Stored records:
▬▬▬

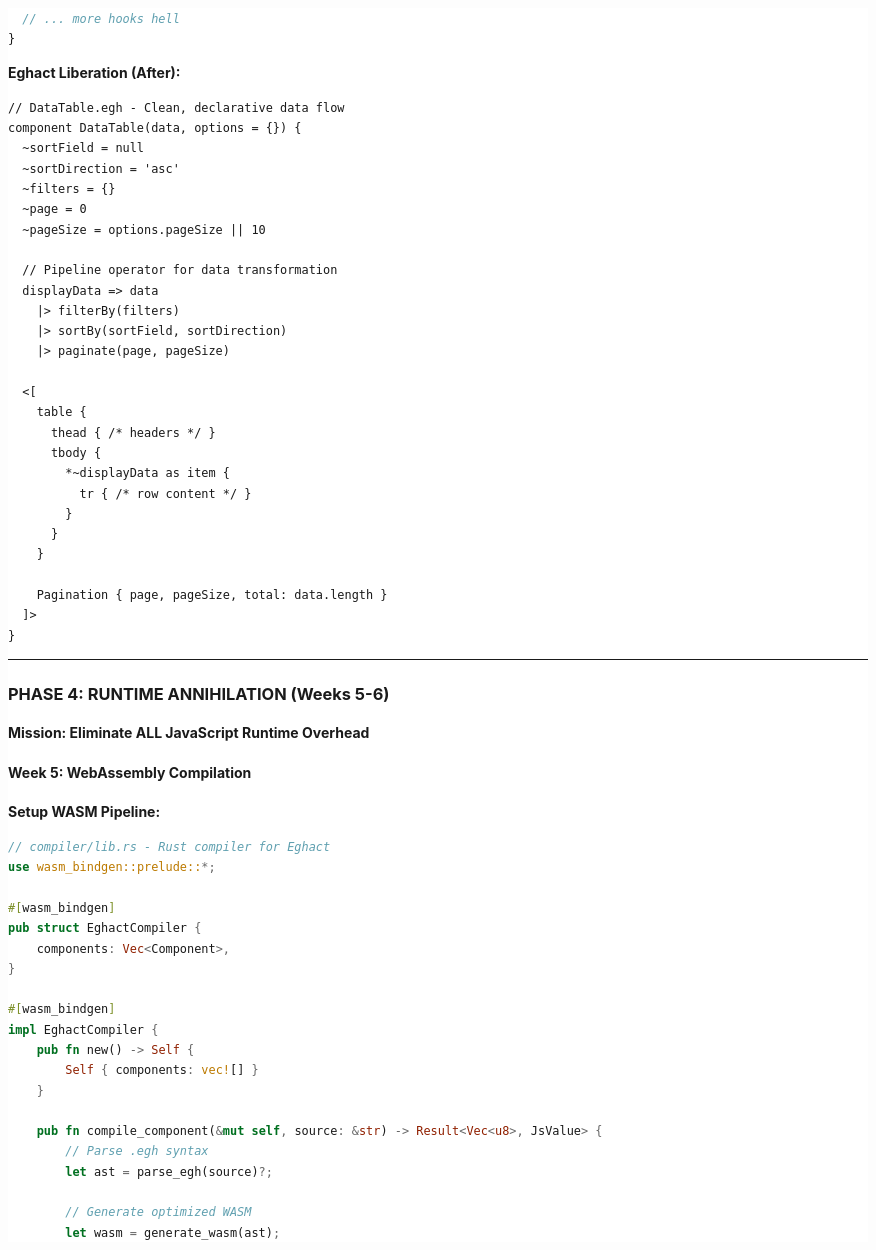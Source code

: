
 ```jsx
  // ... more hooks hell
}
```

**Eghact Liberation (After):**
```egh
// DataTable.egh - Clean, declarative data flow
component DataTable(data, options = {}) {
  ~sortField = null
  ~sortDirection = 'asc'
  ~filters = {}
  ~page = 0
  ~pageSize = options.pageSize || 10
  
  // Pipeline operator for data transformation
  displayData => data
    |> filterBy(filters)
    |> sortBy(sortField, sortDirection) 
    |> paginate(page, pageSize)
  
  <[
    table {
      thead { /* headers */ }
      tbody {
        *~displayData as item {
          tr { /* row content */ }
        }
      }
    }
    
    Pagination { page, pageSize, total: data.length }
  ]>
}
```

---

### PHASE 4: RUNTIME ANNIHILATION (Weeks 5-6)
**Mission: Eliminate ALL JavaScript Runtime Overhead**

#### Week 5: WebAssembly Compilation

**Setup WASM Pipeline:**
```rust
// compiler/lib.rs - Rust compiler for Eghact
use wasm_bindgen::prelude::*;

#[wasm_bindgen]
pub struct EghactCompiler {
    components: Vec<Component>,
}

#[wasm_bindgen]
impl EghactCompiler {
    pub fn new() -> Self {
        Self { components: vec![] }
    }
    
    pub fn compile_component(&mut self, source: &str) -> Result<Vec<u8>, JsValue> {
        // Parse .egh syntax
        let ast = parse_egh(source)?;
        
        // Generate optimized WASM
        let wasm = generate_wasm(ast);
```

▬▬▬

ASSIGNMENT: Exactly how many lines in the records above hold the string "displayData"? Reply with that number only.

TASK RESPONSE: 2